Here are some ways in which they can do it:
- Work toward removing the stigma associated with failure—which is the most significant inhibitor to entrepreneurship. The public needs to be educated to understand that, in the high-tech world at least, experimentation and risk taking are the paths to success, and that success is often preceded by one or more failures. That idea must be discussed frequently by political leaders and taught in schools. State and local governments should establish venture funds for entrepreneurs who are starting their second or third businesses after failing.
- Teach entrepreneurship, not just to university students, but also to experienced workers. Entrepreneurs primarily come from the work force. They have ideas for technologies that can be built, and when they get tired of working for others and want to build wealth, they develop the motivation to start companies. Most often, they simply don’t know how to do this. Programs such as the Ewing Marion Kauffman Foundation’s FastTrac can teach the fundamentals.
- Bring in skilled immigrants from all over the world. The foreign-born workers who founded a majority of Silicon Valley tech companies brought diversity and new ideas with them. Chile is trying such an experiment with its Start-Up Chile program. It is offering $40,000 and a visa to entrepreneurs from anywhere in the world to get their companies started in Chile. All they have to do is to stay in the country for six months. Chile is betting that those foreigners will teach its natives about entrepreneurship and risk taking and at the same help them build global networks.
- Countries, such as Russia, that have deep supplies of science and engineering talent should also connect those workers with their counterparts in America and Europe who are desperately looking for such talent. This should be a simple matter of setting up Web sites and internships and easing regulations.
- In the long term, most regions need to improve their education systems. A focus on quality and freedom of thought and of expression would go a long way toward preparing children for the high-tech world.
All of this will boost entrepreneurship and increase economic growth, but it won’t lead to the creation of the disruptive, revolutionary technologies that emerge from our universities. To do that, we need to clear the pathways for university research commercialization and connect researchers with entrepreneurs.
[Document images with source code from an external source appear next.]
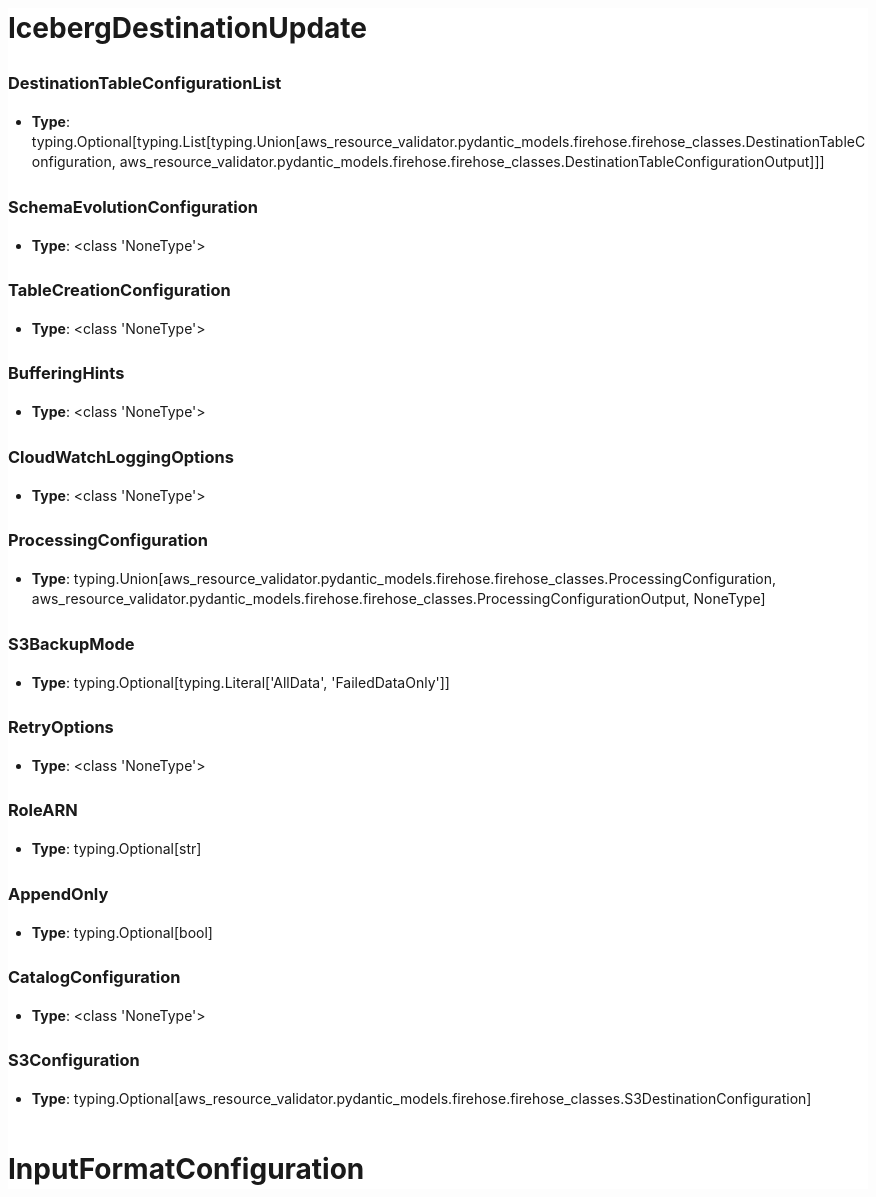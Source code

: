 
# IcebergDestinationUpdate

### DestinationTableConfigurationList
- **Type**: typing.Optional[typing.List[typing.Union[aws_resource_validator.pydantic_models.firehose.firehose_classes.DestinationTableConfiguration, aws_resource_validator.pydantic_models.firehose.firehose_classes.DestinationTableConfigurationOutput]]]

### SchemaEvolutionConfiguration
- **Type**: <class 'NoneType'>

### TableCreationConfiguration
- **Type**: <class 'NoneType'>

### BufferingHints
- **Type**: <class 'NoneType'>

### CloudWatchLoggingOptions
- **Type**: <class 'NoneType'>

### ProcessingConfiguration
- **Type**: typing.Union[aws_resource_validator.pydantic_models.firehose.firehose_classes.ProcessingConfiguration, aws_resource_validator.pydantic_models.firehose.firehose_classes.ProcessingConfigurationOutput, NoneType]

### S3BackupMode
- **Type**: typing.Optional[typing.Literal['AllData', 'FailedDataOnly']]

### RetryOptions
- **Type**: <class 'NoneType'>

### RoleARN
- **Type**: typing.Optional[str]

### AppendOnly
- **Type**: typing.Optional[bool]

### CatalogConfiguration
- **Type**: <class 'NoneType'>

### S3Configuration
- **Type**: typing.Optional[aws_resource_validator.pydantic_models.firehose.firehose_classes.S3DestinationConfiguration]


# InputFormatConfiguration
- Reward university researchers and technology-transfer officers for the numbers of start-ups and jobs created by university research. Right now, researchers are often judged by the numbers of academic papers they publish, grants they get, and talks they give, while transfer officers are noted for the up-front license revenue they produce.
- Invest in capacity-building networks such as those being developed by the New York Academy of Sciences. The academy has created an alliance of research universities with academic medical centers and industry.
- Create formal and informal linkages between university researchers and entrepreneurs. North Carolina State University’s Centennial Campus is an excellent example of how to do this. Start-ups are given office space on the university campus, and entrepreneurs and researchers mingle and exchange ideas.
There is nothing to prevent there being many Silicon Valleys and nothing to stop most regions in the world from innovating. The focus just has to change from investing in real estate to investing in people.